_Instructions for the task_
The answer should consist of every line in the material below that has the word "dendritic".

_Provided entries_
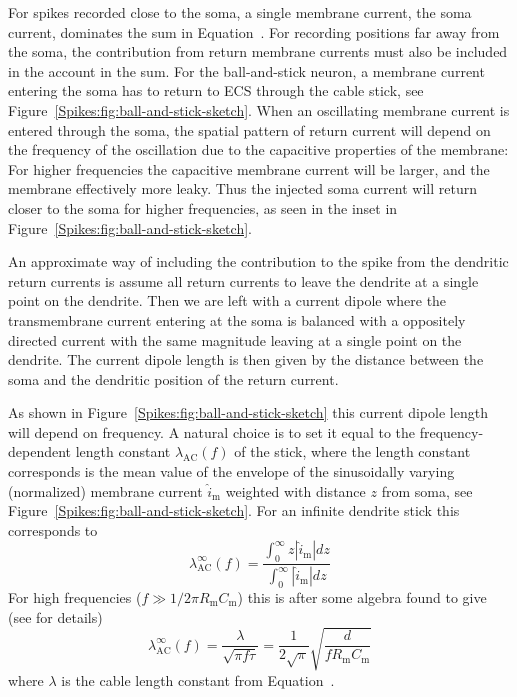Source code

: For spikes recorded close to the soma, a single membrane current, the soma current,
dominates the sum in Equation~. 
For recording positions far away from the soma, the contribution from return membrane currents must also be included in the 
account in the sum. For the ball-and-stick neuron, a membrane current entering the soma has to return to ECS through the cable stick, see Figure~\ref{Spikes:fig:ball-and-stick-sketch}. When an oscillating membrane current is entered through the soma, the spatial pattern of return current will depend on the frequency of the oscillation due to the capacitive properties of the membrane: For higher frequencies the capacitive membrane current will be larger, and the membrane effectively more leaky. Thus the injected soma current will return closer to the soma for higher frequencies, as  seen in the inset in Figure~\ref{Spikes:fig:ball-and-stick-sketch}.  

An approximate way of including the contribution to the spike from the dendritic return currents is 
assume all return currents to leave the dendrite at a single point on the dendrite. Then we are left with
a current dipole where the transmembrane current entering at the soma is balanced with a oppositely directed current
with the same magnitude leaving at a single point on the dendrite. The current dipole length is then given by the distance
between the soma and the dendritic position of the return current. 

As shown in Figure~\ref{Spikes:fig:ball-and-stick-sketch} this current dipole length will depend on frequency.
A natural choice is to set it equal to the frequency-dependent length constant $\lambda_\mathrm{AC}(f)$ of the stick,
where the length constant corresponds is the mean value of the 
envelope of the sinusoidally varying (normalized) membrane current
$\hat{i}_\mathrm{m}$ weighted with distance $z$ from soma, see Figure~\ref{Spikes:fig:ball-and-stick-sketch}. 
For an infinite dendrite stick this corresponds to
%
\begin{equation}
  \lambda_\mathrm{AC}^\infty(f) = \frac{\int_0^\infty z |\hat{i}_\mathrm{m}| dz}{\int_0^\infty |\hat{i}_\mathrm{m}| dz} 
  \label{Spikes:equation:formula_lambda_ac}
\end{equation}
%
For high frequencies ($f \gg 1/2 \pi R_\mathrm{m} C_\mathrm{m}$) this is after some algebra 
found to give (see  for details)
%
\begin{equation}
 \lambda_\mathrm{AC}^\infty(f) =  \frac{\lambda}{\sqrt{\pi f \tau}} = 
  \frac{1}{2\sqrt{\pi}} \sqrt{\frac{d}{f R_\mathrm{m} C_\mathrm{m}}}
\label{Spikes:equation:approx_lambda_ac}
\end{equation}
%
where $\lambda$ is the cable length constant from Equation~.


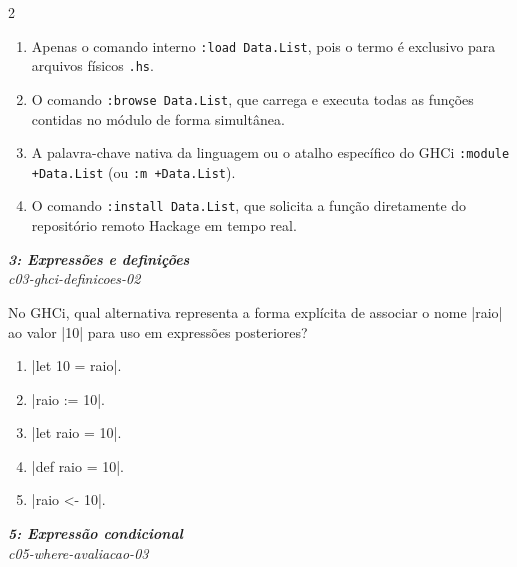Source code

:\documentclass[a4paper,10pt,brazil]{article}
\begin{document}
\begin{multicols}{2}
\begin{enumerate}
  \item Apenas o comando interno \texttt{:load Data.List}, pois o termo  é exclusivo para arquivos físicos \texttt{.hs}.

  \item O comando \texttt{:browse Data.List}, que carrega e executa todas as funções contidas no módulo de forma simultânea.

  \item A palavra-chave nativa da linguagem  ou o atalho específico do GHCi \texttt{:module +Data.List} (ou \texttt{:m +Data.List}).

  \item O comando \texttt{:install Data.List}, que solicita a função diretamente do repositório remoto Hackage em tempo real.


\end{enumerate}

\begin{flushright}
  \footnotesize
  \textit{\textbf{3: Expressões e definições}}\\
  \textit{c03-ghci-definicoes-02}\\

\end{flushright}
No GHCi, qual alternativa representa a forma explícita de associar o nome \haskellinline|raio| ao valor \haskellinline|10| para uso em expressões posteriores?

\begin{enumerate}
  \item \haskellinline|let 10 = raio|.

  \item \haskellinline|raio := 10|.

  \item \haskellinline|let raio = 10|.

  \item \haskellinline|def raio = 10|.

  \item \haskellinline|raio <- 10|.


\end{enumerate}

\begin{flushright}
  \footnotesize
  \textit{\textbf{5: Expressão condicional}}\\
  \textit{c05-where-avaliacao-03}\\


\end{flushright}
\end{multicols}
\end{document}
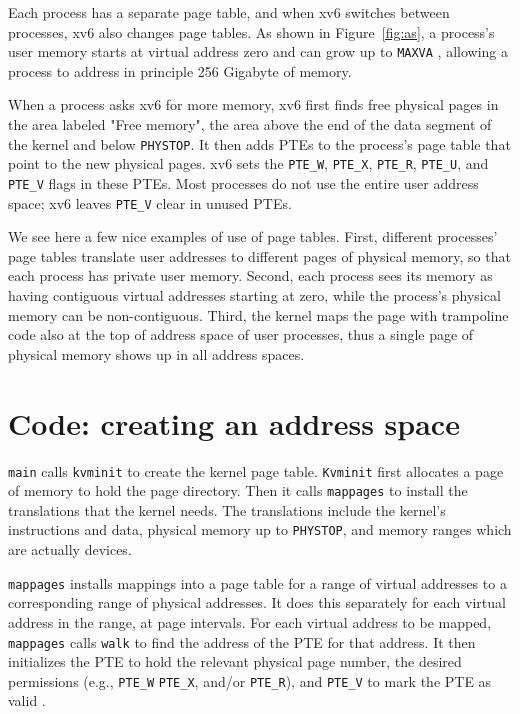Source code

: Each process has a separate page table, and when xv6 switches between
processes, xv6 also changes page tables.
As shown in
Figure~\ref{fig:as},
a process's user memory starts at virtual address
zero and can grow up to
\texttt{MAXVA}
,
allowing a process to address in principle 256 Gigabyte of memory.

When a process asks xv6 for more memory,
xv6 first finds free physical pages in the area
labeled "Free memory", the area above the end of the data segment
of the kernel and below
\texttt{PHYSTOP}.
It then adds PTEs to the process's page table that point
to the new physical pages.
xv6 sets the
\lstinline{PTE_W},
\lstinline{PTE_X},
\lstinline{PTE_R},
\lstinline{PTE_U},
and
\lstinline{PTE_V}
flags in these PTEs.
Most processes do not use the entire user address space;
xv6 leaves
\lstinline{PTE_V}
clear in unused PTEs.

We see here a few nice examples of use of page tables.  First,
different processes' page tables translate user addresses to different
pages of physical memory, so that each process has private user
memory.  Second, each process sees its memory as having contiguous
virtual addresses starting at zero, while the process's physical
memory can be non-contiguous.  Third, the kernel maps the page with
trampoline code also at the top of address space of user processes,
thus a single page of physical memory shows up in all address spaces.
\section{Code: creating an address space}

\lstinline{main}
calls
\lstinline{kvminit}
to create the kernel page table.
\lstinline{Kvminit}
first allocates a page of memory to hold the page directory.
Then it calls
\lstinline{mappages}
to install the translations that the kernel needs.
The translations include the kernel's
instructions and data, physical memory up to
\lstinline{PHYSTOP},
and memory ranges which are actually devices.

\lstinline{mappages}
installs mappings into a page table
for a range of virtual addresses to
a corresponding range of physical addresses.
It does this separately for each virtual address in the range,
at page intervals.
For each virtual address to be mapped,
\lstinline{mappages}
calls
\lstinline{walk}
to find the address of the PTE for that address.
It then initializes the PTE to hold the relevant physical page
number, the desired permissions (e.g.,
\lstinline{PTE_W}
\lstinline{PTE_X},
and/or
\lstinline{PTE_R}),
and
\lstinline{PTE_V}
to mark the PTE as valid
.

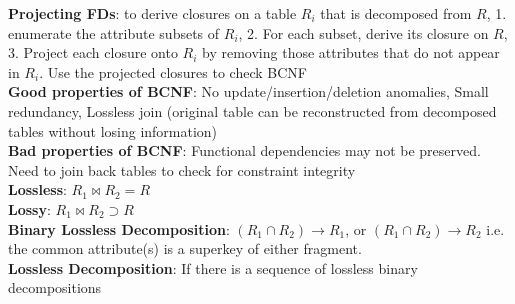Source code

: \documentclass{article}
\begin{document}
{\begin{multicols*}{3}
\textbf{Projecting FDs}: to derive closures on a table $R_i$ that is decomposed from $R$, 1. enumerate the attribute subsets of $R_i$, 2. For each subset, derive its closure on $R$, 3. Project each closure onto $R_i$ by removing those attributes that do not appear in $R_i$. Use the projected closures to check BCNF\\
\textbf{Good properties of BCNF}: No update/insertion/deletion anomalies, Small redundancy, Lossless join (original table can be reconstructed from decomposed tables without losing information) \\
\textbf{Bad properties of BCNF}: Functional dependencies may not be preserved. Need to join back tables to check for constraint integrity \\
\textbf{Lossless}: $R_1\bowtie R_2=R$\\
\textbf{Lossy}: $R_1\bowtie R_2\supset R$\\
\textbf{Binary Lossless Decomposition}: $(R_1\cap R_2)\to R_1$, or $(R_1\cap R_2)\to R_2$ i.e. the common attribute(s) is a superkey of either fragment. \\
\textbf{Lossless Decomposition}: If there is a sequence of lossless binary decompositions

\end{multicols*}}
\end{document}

_Task response_
An approximate way of including the contribution to the spike from the dendritic return currents is 
between the soma and the dendritic position of the return current. 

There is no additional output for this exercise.